Only one portion of the data is to be written out: from the line bearing "### Enterprise Features" through the line bearing "3. **User Experience**: Support". Write it exactly as it appears.

+++ Material for the task +++

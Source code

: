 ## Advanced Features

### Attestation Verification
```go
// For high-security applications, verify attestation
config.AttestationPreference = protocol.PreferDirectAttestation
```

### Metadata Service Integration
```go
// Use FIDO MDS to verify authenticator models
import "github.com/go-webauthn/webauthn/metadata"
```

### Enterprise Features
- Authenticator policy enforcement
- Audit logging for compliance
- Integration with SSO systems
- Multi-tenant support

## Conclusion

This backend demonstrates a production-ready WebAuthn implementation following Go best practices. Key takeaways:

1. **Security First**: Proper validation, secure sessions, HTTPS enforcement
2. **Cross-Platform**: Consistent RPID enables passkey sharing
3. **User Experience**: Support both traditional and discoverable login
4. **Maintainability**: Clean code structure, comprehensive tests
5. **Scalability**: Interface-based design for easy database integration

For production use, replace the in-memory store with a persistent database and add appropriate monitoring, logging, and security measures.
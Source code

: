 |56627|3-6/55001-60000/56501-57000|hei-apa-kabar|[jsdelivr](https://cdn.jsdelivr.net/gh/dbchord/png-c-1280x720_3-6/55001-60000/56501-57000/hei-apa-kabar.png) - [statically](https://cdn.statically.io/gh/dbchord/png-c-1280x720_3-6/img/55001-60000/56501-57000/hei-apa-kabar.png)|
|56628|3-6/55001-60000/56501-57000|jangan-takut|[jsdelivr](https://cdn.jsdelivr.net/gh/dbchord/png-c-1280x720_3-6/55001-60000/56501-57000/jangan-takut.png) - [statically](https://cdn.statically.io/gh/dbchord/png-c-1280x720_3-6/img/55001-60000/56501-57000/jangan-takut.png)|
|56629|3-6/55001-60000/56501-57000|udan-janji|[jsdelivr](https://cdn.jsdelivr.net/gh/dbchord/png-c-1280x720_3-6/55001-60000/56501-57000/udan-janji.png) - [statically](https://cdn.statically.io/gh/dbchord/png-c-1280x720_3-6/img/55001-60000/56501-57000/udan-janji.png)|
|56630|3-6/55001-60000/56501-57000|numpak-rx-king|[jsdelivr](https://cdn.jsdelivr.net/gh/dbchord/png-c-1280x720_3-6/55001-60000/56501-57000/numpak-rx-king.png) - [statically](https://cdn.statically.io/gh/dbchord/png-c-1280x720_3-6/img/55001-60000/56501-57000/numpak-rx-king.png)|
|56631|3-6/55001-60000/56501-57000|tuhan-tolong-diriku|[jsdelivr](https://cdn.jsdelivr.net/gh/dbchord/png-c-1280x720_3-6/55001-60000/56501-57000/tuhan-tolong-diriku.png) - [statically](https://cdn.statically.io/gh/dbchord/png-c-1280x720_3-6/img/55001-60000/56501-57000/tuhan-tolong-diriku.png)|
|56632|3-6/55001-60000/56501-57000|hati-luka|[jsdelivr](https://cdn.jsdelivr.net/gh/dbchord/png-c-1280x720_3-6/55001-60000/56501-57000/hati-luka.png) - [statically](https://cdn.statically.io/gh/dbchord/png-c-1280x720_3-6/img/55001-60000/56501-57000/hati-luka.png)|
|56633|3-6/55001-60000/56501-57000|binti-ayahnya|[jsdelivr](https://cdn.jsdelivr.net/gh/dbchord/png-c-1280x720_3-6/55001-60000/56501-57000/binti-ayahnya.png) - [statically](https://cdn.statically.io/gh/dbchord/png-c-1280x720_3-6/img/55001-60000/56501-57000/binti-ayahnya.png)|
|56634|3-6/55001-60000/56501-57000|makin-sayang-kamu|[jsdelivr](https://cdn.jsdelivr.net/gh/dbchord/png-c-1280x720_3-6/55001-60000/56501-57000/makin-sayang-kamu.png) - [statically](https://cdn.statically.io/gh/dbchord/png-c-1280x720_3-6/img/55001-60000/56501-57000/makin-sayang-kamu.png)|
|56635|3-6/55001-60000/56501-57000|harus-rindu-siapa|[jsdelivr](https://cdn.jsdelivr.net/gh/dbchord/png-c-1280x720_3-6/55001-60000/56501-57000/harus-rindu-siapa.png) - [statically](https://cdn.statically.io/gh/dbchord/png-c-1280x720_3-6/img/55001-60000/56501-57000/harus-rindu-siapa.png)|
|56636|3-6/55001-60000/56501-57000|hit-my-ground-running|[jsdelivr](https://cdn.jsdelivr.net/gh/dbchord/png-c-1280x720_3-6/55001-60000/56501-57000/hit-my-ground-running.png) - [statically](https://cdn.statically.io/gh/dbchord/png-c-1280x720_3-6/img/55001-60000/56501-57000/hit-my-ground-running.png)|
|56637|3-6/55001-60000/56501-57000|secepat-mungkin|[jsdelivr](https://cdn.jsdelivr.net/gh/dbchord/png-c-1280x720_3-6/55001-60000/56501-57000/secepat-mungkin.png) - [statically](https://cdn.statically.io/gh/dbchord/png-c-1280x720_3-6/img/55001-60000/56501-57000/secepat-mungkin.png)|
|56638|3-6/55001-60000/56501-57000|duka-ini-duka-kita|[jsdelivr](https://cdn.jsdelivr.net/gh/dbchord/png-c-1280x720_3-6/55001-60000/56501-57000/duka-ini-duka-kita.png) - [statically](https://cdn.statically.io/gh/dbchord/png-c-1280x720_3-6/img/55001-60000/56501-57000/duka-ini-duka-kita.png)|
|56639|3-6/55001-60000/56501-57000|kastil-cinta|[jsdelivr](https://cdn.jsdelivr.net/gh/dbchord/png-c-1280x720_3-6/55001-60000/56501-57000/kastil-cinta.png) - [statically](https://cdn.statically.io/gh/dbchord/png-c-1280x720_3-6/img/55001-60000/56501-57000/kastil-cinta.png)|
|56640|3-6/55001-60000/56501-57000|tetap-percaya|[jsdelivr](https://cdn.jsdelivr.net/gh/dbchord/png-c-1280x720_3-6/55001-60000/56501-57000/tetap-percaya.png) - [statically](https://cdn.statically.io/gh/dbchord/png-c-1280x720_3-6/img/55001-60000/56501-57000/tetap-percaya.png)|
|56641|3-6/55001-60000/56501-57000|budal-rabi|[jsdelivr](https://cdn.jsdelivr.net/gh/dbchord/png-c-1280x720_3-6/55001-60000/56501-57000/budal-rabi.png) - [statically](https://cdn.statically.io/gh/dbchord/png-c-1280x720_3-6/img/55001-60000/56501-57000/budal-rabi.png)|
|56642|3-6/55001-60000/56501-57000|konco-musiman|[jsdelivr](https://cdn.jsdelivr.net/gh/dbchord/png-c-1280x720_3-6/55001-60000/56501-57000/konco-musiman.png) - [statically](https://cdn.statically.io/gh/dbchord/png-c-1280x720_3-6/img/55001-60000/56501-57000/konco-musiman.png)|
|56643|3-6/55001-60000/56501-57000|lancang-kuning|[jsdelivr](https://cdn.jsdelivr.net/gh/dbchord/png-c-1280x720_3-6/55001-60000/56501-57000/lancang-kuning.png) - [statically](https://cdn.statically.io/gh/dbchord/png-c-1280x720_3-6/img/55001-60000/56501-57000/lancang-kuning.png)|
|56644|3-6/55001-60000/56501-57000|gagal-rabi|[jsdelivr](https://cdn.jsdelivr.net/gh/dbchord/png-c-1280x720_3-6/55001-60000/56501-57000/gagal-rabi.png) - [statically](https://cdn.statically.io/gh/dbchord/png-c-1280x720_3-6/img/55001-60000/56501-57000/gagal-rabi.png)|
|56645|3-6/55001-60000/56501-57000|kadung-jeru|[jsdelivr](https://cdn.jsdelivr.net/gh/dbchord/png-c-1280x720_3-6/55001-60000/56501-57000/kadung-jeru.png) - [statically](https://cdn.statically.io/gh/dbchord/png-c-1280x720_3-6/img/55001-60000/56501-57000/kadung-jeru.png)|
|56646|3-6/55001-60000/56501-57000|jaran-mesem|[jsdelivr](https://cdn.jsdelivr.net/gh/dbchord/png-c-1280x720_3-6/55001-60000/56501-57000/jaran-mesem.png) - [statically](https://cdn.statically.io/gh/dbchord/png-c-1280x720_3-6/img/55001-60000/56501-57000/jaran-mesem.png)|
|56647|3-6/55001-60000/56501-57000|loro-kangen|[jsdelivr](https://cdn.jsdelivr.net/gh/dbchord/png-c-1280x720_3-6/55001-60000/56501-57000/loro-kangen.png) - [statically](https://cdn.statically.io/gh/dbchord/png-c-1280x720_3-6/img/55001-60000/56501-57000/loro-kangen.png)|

+++

# [Answer to this exercise]
### Enterprise Features
- Authenticator policy enforcement
- Audit logging for compliance
- Integration with SSO systems
- Multi-tenant support

## Conclusion

This backend demonstrates a production-ready WebAuthn implementation following Go best practices. Key takeaways:

1. **Security First**: Proper validation, secure sessions, HTTPS enforcement
2. **Cross-Platform**: Consistent RPID enables passkey sharing
3. **User Experience**: Support both traditional and discoverable login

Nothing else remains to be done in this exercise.